- **EXERCISE**:
Only the lines below starting at the one that contains "2 - Brazilian" and ending at the one that contains "4 - European" are to be reproduced, exactly and with both ends kept.

┌─ SOURCE DATA

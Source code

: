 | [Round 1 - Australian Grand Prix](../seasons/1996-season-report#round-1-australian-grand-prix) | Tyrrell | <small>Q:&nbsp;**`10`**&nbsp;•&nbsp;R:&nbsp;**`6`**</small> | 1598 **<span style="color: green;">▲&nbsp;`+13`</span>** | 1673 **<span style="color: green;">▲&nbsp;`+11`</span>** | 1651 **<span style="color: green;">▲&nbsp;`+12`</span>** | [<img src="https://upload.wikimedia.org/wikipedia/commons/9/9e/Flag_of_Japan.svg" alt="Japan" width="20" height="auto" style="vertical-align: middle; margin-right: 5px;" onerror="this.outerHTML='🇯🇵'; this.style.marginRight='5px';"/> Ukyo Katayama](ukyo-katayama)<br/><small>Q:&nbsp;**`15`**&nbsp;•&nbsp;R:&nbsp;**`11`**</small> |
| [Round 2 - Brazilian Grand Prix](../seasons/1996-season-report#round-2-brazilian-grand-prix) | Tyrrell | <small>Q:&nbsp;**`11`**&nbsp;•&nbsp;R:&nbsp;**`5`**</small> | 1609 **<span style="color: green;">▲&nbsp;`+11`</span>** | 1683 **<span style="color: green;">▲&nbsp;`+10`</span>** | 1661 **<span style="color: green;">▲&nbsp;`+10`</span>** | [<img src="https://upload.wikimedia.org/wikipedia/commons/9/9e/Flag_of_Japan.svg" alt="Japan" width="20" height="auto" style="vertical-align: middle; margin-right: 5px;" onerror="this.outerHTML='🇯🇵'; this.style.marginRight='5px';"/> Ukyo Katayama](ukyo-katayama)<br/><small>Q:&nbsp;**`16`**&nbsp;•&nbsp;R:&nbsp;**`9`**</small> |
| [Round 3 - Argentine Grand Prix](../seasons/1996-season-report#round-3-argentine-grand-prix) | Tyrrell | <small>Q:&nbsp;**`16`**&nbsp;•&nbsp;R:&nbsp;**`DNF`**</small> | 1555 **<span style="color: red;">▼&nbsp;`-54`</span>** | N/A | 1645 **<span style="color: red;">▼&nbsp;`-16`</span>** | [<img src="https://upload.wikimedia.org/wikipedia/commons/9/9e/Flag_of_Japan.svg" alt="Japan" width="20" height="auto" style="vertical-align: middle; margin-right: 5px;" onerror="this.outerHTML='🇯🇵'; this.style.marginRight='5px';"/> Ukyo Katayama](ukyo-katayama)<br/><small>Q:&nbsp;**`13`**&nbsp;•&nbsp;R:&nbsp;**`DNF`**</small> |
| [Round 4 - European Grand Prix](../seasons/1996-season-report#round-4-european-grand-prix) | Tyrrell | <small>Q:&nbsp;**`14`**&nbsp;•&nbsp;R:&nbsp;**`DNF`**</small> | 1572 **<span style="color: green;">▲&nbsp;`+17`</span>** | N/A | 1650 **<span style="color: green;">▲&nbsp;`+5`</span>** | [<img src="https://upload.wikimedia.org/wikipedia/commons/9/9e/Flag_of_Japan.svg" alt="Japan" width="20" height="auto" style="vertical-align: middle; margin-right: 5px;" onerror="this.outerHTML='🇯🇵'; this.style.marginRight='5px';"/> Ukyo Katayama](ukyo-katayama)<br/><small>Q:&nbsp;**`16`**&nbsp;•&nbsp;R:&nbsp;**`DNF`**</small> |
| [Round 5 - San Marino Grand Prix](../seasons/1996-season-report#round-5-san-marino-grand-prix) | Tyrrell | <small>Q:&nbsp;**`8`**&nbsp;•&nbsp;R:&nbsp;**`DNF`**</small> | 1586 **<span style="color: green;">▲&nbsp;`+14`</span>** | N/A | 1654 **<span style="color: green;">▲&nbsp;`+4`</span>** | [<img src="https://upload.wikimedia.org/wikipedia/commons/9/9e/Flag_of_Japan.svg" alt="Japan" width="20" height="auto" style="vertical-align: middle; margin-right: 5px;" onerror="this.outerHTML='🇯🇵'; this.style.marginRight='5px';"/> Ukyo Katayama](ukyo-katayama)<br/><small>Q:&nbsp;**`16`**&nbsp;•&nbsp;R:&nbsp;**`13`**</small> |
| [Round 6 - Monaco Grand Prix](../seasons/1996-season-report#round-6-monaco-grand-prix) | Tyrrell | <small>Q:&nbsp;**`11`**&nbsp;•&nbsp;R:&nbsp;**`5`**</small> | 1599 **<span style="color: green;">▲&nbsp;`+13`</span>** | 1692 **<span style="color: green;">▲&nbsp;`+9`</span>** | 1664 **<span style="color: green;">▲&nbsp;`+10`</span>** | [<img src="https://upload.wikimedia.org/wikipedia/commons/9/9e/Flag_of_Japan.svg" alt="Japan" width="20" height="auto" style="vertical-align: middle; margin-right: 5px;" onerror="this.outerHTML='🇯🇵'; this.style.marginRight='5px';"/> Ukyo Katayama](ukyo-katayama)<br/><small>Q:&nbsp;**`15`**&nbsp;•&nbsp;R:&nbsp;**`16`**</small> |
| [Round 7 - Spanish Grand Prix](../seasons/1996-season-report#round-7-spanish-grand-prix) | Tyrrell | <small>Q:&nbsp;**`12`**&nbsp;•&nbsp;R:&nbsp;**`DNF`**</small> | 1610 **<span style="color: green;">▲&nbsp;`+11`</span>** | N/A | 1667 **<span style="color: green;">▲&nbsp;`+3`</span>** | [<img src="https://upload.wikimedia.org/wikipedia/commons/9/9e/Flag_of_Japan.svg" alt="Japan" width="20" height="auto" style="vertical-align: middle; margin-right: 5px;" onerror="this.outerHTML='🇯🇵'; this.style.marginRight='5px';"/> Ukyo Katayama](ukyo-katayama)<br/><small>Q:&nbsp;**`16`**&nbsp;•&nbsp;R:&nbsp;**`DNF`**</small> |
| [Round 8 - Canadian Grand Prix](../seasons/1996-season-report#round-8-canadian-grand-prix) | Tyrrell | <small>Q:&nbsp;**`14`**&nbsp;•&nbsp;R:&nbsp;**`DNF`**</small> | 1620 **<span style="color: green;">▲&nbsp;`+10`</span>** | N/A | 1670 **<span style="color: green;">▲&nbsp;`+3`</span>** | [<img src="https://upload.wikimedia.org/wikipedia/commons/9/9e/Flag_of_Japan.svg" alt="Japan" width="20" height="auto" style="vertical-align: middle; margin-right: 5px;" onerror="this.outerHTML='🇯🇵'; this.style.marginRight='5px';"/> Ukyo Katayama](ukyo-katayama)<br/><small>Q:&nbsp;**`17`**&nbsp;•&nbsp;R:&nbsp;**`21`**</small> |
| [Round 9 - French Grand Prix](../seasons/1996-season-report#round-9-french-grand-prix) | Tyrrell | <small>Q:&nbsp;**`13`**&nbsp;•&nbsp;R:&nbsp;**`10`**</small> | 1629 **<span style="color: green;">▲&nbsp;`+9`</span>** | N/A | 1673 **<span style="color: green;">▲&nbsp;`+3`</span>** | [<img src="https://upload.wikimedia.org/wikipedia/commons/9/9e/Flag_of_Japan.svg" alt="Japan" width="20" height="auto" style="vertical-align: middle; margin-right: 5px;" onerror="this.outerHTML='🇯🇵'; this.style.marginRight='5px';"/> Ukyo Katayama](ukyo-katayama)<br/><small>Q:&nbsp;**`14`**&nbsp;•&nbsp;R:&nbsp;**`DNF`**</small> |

└─

- **SOLUTION FOR THIS PROBLEM**:
| [Round 2 - Brazilian Grand Prix](../seasons/1996-season-report#round-2-brazilian-grand-prix) | Tyrrell | <small>Q:&nbsp;**`11`**&nbsp;•&nbsp;R:&nbsp;**`5`**</small> | 1609 **<span style="color: green;">▲&nbsp;`+11`</span>** | 1683 **<span style="color: green;">▲&nbsp;`+10`</span>** | 1661 **<span style="color: green;">▲&nbsp;`+10`</span>** | [<img src="https://upload.wikimedia.org/wikipedia/commons/9/9e/Flag_of_Japan.svg" alt="Japan" width="20" height="auto" style="vertical-align: middle; margin-right: 5px;" onerror="this.outerHTML='🇯🇵'; this.style.marginRight='5px';"/> Ukyo Katayama](ukyo-katayama)<br/><small>Q:&nbsp;**`16`**&nbsp;•&nbsp;R:&nbsp;**`9`**</small> |
| [Round 3 - Argentine Grand Prix](../seasons/1996-season-report#round-3-argentine-grand-prix) | Tyrrell | <small>Q:&nbsp;**`16`**&nbsp;•&nbsp;R:&nbsp;**`DNF`**</small> | 1555 **<span style="color: red;">▼&nbsp;`-54`</span>** | N/A | 1645 **<span style="color: red;">▼&nbsp;`-16`</span>** | [<img src="https://upload.wikimedia.org/wikipedia/commons/9/9e/Flag_of_Japan.svg" alt="Japan" width="20" height="auto" style="vertical-align: middle; margin-right: 5px;" onerror="this.outerHTML='🇯🇵'; this.style.marginRight='5px';"/> Ukyo Katayama](ukyo-katayama)<br/><small>Q:&nbsp;**`13`**&nbsp;•&nbsp;R:&nbsp;**`DNF`**</small> |
| [Round 4 - European Grand Prix](../seasons/1996-season-report#round-4-european-grand-prix) | Tyrrell | <small>Q:&nbsp;**`14`**&nbsp;•&nbsp;R:&nbsp;**`DNF`**</small> | 1572 **<span style="color: green;">▲&nbsp;`+17`</span>** | N/A | 1650 **<span style="color: green;">▲&nbsp;`+5`</span>** | [<img src="https://upload.wikimedia.org/wikipedia/commons/9/9e/Flag_of_Japan.svg" alt="Japan" width="20" height="auto" style="vertical-align: middle; margin-right: 5px;" onerror="this.outerHTML='🇯🇵'; this.style.marginRight='5px';"/> Ukyo Katayama](ukyo-katayama)<br/><small>Q:&nbsp;**`16`**&nbsp;•&nbsp;R:&nbsp;**`DNF`**</small> |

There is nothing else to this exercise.